Extension:ArchiveLinks/Project/InternetArchive 2011 07 14
Kevin's project can be configured to use a local spider, but for the case of Wikimedia, it's desirable from a lot of perspectives to get someone else to do it. Less security issues to worry about, less legal issues.
Internet Archive crawl latency is still too slow (weeks or months), but they are starting a project called Archive-on-Demand to speed it up dramatically for some sites - like Wikipedia!
Been talking with the Internet Archive people for a while over email, met in person at the Internet Archive offices to kickstart this.
- Kevin Brown (via Skype) - Google Summer of Code student, Wikimedia Foundation
- Vinay Goel - Web Crawl Engineer, Internet Archive
- Neil Kandalgaonkar - Features Engineer/GSoC mentor, Wikimedia Foundation
- Alexis Rossi - Web Collections Manager, Internet Archive
Demoed Kevin's app to all.
Noted that the link Kevin is using could be better.

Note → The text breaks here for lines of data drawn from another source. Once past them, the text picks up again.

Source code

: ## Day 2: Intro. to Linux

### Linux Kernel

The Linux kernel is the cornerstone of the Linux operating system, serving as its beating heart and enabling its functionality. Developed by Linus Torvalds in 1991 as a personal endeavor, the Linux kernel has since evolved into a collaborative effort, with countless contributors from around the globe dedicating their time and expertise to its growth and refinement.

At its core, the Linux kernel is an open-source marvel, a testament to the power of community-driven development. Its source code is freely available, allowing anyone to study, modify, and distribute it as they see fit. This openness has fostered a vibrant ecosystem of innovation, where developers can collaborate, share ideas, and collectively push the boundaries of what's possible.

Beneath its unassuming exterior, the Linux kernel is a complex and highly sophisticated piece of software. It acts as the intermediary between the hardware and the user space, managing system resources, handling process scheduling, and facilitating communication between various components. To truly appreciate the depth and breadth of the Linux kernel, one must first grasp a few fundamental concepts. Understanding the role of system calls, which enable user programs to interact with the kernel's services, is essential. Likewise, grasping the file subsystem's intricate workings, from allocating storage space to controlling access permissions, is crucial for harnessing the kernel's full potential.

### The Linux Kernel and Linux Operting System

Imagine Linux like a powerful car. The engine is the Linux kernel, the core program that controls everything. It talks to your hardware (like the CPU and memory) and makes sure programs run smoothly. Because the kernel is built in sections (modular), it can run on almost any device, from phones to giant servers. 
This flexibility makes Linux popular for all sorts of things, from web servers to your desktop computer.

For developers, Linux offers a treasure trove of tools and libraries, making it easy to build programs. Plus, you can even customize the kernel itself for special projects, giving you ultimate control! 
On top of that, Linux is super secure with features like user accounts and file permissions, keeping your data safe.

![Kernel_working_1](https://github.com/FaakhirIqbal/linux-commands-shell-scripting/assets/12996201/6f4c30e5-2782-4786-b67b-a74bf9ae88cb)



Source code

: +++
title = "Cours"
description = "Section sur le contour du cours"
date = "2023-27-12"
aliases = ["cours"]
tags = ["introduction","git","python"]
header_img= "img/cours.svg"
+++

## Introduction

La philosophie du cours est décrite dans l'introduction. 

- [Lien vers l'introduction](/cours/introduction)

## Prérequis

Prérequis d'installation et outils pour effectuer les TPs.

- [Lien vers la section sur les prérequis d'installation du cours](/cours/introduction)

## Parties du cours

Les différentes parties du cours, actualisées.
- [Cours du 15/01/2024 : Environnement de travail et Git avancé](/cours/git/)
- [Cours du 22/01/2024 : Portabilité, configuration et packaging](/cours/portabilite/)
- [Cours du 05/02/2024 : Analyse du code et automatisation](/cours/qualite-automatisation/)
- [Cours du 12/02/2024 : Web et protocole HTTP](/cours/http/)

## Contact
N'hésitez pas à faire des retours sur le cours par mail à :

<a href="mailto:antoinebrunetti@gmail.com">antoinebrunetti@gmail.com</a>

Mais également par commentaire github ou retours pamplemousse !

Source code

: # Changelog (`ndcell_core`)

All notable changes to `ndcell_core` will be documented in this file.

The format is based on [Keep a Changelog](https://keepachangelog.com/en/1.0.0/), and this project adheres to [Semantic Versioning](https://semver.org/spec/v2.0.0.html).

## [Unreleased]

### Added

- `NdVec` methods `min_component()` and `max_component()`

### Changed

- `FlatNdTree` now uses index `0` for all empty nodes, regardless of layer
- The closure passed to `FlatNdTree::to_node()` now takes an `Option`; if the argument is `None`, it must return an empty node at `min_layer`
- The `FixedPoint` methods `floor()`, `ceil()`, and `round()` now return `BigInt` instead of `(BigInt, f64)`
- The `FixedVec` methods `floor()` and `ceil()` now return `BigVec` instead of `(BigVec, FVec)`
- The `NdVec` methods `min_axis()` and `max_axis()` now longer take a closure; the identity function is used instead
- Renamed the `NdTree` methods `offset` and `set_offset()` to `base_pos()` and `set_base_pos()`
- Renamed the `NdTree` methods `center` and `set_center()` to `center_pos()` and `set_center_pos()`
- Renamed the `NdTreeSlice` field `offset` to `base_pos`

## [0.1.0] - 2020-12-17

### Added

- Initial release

If it included the timestamp desired then the Wayback machine would pick the best archived version automatically. Actually looks in both directions, future and past, for nearest one, which is exactly what we want.
Vinay & Alexis described how they will be setting up this faster crawler
- possibly headless simulated browsers like HTMLUnit working on VMs, controlled by some server.
- daemon which accepts new crawl requests
- daemon to make new crawl requests, from some feed of new external links provided by WMF
- other crawl requests may be made from other services in the IA
Decided it is best if WMF simply makes a new request every time someone saves the page. We won't attempt to lighten the burden by not re-requesting URLs or whatever, we just ask for a new crawl every time someone touches that link's wikitext.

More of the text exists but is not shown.